Das Grillen im Garten bzw. auf der Terrasse eines Reihenhauses oder eines Hausgrundstücks ist nur dann zu untersagen, wenn der Grill so dicht an den angrenzenden Wohn- und Schlafräumen platziert wird, dass in diese Qualm und Rauch eindringen kann. Auch wenn keine hohe Rauch- und Qualmentwicklung zu verzeichnen ist, verlangen einige Gerichte die Häufigkeit der Grillaktivitäten einzuschränken, z.B. auf fünfmaliges Grillen pro Saison.

  • Mietwohnungen/Wohnungseigentumsanlagen

In Mietwohnungen ist das Grillen auf dem Balkon meistens bereits durch die Hausordnung verboten und aus brandrechtlichen Gesichtspunkten unzulässig. Sollte dies nicht der Fall sein, kann das Grillen aus sozialüblichen Gesichtspunkten nicht verboten werden, denn das ist nur dann möglich, wenn starker Qualm und Rauch in die Nachbarwohnung eindringt. Auch in diesen Fällen sollte man darauf achten, dass das Grillen kein Übermaß annimmt.

Bei Wohnungseigentumsanlagen gelten die gleichen Grundsätze.
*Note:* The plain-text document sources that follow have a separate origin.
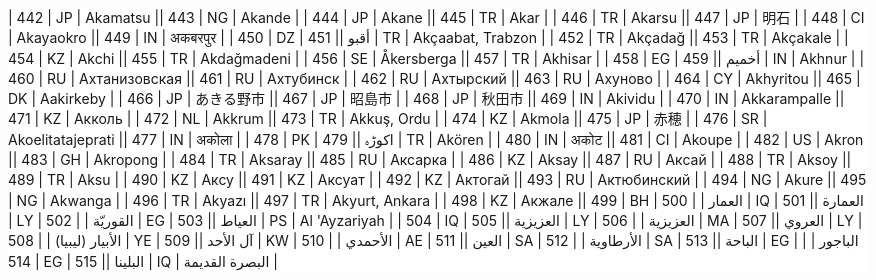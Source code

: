 | 442 | JP | Akamatsu || 443 | NG | Akande |
| 444 | JP | Akane || 445 | TR | Akar |
| 446 | TR | Akarsu || 447 | JP | 明石 |
| 448 | CI | Akayaokro || 449 | IN | अकबरपुर |
| 450 | DZ | أقبو || 451 | TR | Akçaabat, Trabzon |
| 452 | TR | Akçadağ || 453 | TR | Akçakale |
| 454 | KZ | Akchi || 455 | TR | Akdağmadeni |
| 456 | SE | Åkersberga || 457 | TR | Akhisar |
| 458 | EG | أخميم || 459 | IN | Akhnur |
| 460 | RU | Ахтанизовская || 461 | RU | Ахтубинск |
| 462 | RU | Ахтырский || 463 | RU | Ахуново |
| 464 | CY | Akhyritou || 465 | DK | Aakirkeby |
| 466 | JP | あきる野市 || 467 | JP | 昭島市 |
| 468 | JP | 秋田市 || 469 | IN | Akividu |
| 470 | IN | Akkarampalle || 471 | KZ | Акколь |
| 472 | NL | Akkrum || 473 | TR | Akkuş, Ordu |
| 474 | KZ | Akmola || 475 | JP | 赤穂 |
| 476 | SR | Akoelitatajeprati || 477 | IN | अकोला |
| 478 | PK | اکوڑہ || 479 | TR | Akören |
| 480 | IN | अकोट || 481 | CI | Akoupe |
| 482 | US | Akron || 483 | GH | Akropong |
| 484 | TR | Aksaray || 485 | RU | Аксарка |
| 486 | KZ | Aksay || 487 | RU | Аксай |
| 488 | TR | Aksoy || 489 | TR | Aksu |
| 490 | KZ | Аксу || 491 | KZ | Аксуат |
| 492 | KZ | Актогай || 493 | RU | Актюбинский |
| 494 | NG | Akure || 495 | NG | Akwanga |
| 496 | TR | Akyazı || 497 | TR | Akyurt, Ankara |
| 498 | KZ | Акжале || 499 | BH | العمار |
| 500 | IQ | العمارة || 501 | LY | القوريّة |
| 502 | EG | العياط || 503 | PS | Al 'Ayzariyah |
| 504 | IQ | العزيزية || 505 | LY | العزيزية |
| 506 | MA | العروي || 507 | LY | الأبيار (ليبيا) |
| 508 | YE | آل الأحد || 509 | KW | الأحمدي |
| 510 | AE | العين || 511 | SA | الأرطاوية |
| 512 | SA | الباحة || 513 | EG | الباجور |
| 514 | EG | البلينا || 515 | IQ | البصرة القديمة |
Beim Grillen auf einer Sondernutzungsfläche, z.B. im Garten, muss ebenfalls beachtet werden, dass kein Qualm in andere Wohnungen zieht und ein ausreichender Abstand eingehalten wird.

Grundsätzlich kann man sagen, dass jeder verpflichtet ist, beim Grillen darauf zu achten, dass der Nachbar nicht durch Qualm oder Gerüche wesentlich belästigt wird. Deshalb sollte auf einen möglichst großen Abstand des Grills an die angrenzenden Wohn- und Schlafräume geachtet werden und es ist auf jeden Fall sinnvoll, den Nachbarn rechtzeitig über einen geplanten Grillabend zu informieren, damit dieser Fenster und Türen geschlossen halten kann und kein Qualm, Rauch oder Gerüche eindringen können. Außerdem sollte die Häufigkeit des Grillens nur im normalen Maße liegen und ab 22 Uhr nur noch in Zimmerlautstärke stattfinden.